Just before the Iowa Caucuses, I showed how you can make a 80-percent-of-the-way there poll-based election forecasting system with surprisingly little work. I called it the 430 Model, because 430 is about 80 percent of 538, and I was ripping off Nate Silver. My model did OK on the Democratic side, though (like the polls) it was off on the Republican side; Trump’s support was overstated, or rather the opposition to Trump was understated.

But, since people have been interested, I’ve updated the model a bit and made forecasts for New Hampshire! I’ve simplified the weighting decay function to halve the weighted sample size for a poll each day¹. I’ve also added limited my results to polls with likely voter screens, and set the window of polls included in the super-poll by number instead of by date. You can download and play around with the new model as a Jupyter notebook here.

So, let’s get to the fun!

This is what the New Hampshire race has looked like over the last three weeks on the GOP side, when polling has happened pretty steadily:

The picture’s been pretty stable the whole time.

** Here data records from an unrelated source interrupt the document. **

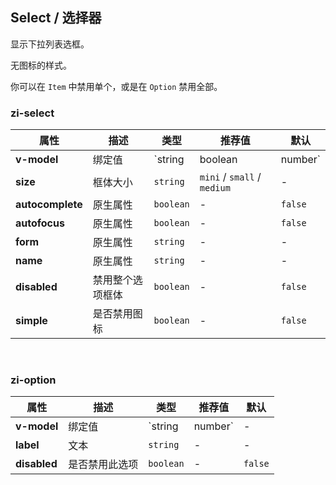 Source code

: ## Select / 选择器

显示下拉列表选框。

<ex-code name="ex-select-basic"></ex-code>

<ex-code name="ex-select-size"></ex-code>

<ex-code name="ex-select-simple">

无图标的样式。

</ex-code>

<ex-code name="ex-select-disabled">

你可以在 <code>Item</code> 中禁用单个，或是在 <code>Option</code> 禁用全部。

</ex-code>

<ex-footer edit-link="https://github.com/geist-org/vue/edit/master/docs/en-us/components/select.md">
<h3>zi-select</h3>

| 属性             | 描述             | 类型                        | 推荐值                      | 默认    |
| ---------------- | ---------------- | --------------------------- | --------------------------- | ------- |
| **v-model**      | 绑定值           | `string | boolean | number` | -                           | -       |
| **size**         | 框体大小         | `string`                    | `mini` / `small` / `medium` | -       |
| **autocomplete** | 原生属性         | `boolean`                   | -                           | `false` |
| **autofocus**    | 原生属性         | `boolean`                   | -                           | `false` |
| **form**         | 原生属性         | `string`                    | -                           | -       |
| **name**         | 原生属性         | `string`                    | -                           | -       |
| **disabled**     | 禁用整个选项框体 | `boolean`                   | -                           | `false` |
| **simple**       | 是否禁用图标     | `boolean`                   | -                           | `false` |

<br/>
<h3>zi-option</h3>

| 属性         | 描述           | 类型              | 推荐值 | 默认    |
| ------------ | -------------- | ----------------- | ------ | ------- |
| **v-model**  | 绑定值         | `string | number` | -      | -       |
| **label**    | 文本           | `string`          | -      | -       |
| **disabled** | 是否禁用此选项 | `boolean`         | -      | `false` |

</ex-footer>
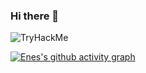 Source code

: ### Hi there 👋

<img src="https://tryhackme-badges.s3.amazonaws.com/Enes3078.png" alt="TryHackMe">

[![Enes's github activity graph](https://github-readme-activity-graph.vercel.app/graph?username=Ashutosh00710&theme=github-compact&custom_title=Enes%27s%20github%20activity%20graph&hide_border=true)](https://github.com/ashutosh00710/github-readme-activity-graph)
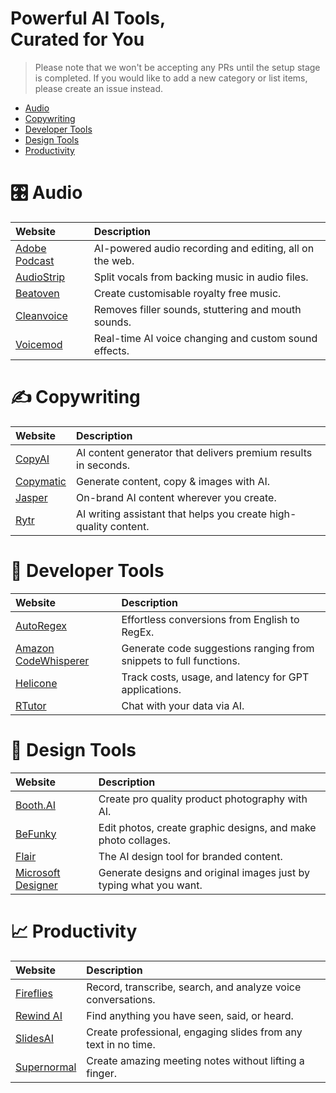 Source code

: # Powerful AI Tools,<br>Curated for You

> Please note that we won't be accepting any PRs until the setup stage is completed. If you would like to add a new category or list items, please create an issue instead.

- [Audio](#audio)
- [Copywriting](#copywriting)
- [Developer Tools](#developer-tools)
- [Design Tools](#design-tools)
- [Productivity](#productivity)

# 🎛 Audio
Website | Description
:--- |:---
[Adobe Podcast](https://podcast.adobe.com/?ref=riseofmachine) | AI-powered audio recording and editing, all on the web.
[AudioStrip](https://www.audiostrip.co.uk/?ref=riseofmachine) | Split vocals from backing music in audio files.
[Beatoven](https://www.beatoven.ai/?ref=riseofmachine) | Create customisable royalty free music.
[Cleanvoice](https://cleanvoice.ai/?ref=riseofmachine) | Removes filler sounds, stuttering and mouth sounds.
[Voicemod](https://www.voicemod.net/?ref=riseofmachine) | Real-time AI voice changing and custom sound effects.

# ✍ Copywriting
Website | Description
:--- |:---
[CopyAI](https://www.copy.ai/?ref=riseofmachine) | AI content generator that delivers premium results in seconds.
[Copymatic](https://copymatic.ai/?ref=riseofmachine) | Generate content, copy & images with AI.
[Jasper](https://www.jasper.ai/?ref=riseofmachine) | On-brand AI content wherever you create.
[Rytr](https://rytr.me/?ref=riseofmachine) | AI writing assistant that helps you create high-quality content.

# 🧰 Developer Tools
Website | Description
:--- |:---
[AutoRegex](https://www.autoregex.xyz/?ref=riseofmachine) | Effortless conversions from English to RegEx.
[Amazon CodeWhisperer](https://copymatic.ai/?ref=riseofmachine) | Generate code suggestions ranging from snippets to full functions.
[Helicone](https://www.helicone.ai/?ref=riseofmachine) | Track costs, usage, and latency for GPT applications.
[RTutor](http://rtutor.ai/?ref=riseofmachine) | Chat with your data via AI.

# 🎨 Design Tools
Website | Description
:--- |:---
[Booth.AI](https://www.booth.ai/?ref=riseofmachine) | Create pro quality product photography with AI.
[BeFunky](https://www.befunky.com/?ref=riseofmachine) | Edit photos, create graphic designs, and make photo collages.
[Flair](https://flair.ai/?ref=riseofmachine) | The AI design tool for branded content.
[Microsoft Designer](https://designer.microsoft.com/?ref=riseofmachine) | Generate designs and original images just by typing what you want.

# 📈 Productivity
Website | Description
:--- |:---
[Fireflies](https://fireflies.ai/?ref=riseofmachine) | Record, transcribe, search, and analyze voice conversations.
[Rewind AI](https://www.rewind.ai/?ref=riseofmachine) | Find anything you have seen, said, or heard.
[SlidesAI](https://www.slidesai.io/?ref=riseofmachine) | Create professional, engaging slides from any text in no time.
[Supernormal](https://supernormal.com/?ref=riseofmachine) | Create amazing meeting notes without lifting a finger.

There’s three tiers: the down-and-outs (Christie, Fiorina, Carson), the hope-for-seconds (Rubio, Kasich, Cruz, Bush), and Trump. The superpoll results bear that out:

Candidate	Estimate	Standard Error
Donald Trump	31.2%	1.7%
Marco Rubio	14.5%	1.3%
John Kasich	13.8%	1.2%
Ted Cruz	11.7%	1.2%
Jeb Bush	11.0%	1.1%
Chris Christie	5.8%	0.8%
Carly Fiorina	4.6%	0.7%
Ben Carson	2.6%	0.6%

Rubio’s bump has gotten him to the top of the second tier, but realistically those guys are all tied, and each of them (except Cruz) really, really wants a second place finish. First place seems utterly out of reach for all of them; in my 10,000-trial simulation, Trump won every single time.

On the Democratic side, things seem equally fatalistic:

Not even a story there. Bernie Sanders is winning. So also says the superpoll:

Candidate	Estimate	Standard Error
Bernie Sanders	55.1%	1.9%
Hillary Clinton	40.9%	1.9%

As Trump did on the GOP side, Sanders wins every time in a 10,000-trial simulation.

But.

Polls have historically been bad in New Hampshire. These projections are a great summary of what the polls are telling us, but if the polls are consistently off by a significant amount, we could still get some real surprises. If I were Sanders or (especially) Trump, I would actually wish my numbers were a little worse; in both cases, not dominating is going to look like a loss. It’s entirely possible that one of those second-tier GOP candidates is really going to break out, though I have no idea who it would be or why.

Or maybe they’ve finally learned how to poll New Hampshire and this is all effectively a done deal. We’ll find out tonight!

This sounds more extreme than it is. A poll with 300 respondents has a margin of error of about 2.9 percent, one with 150 respondents about 4.1 percent, and one with 75 respondents about 5.8 percent. When you think about how many people can change their minds every day during an election, that looks reasonable to me.↩︎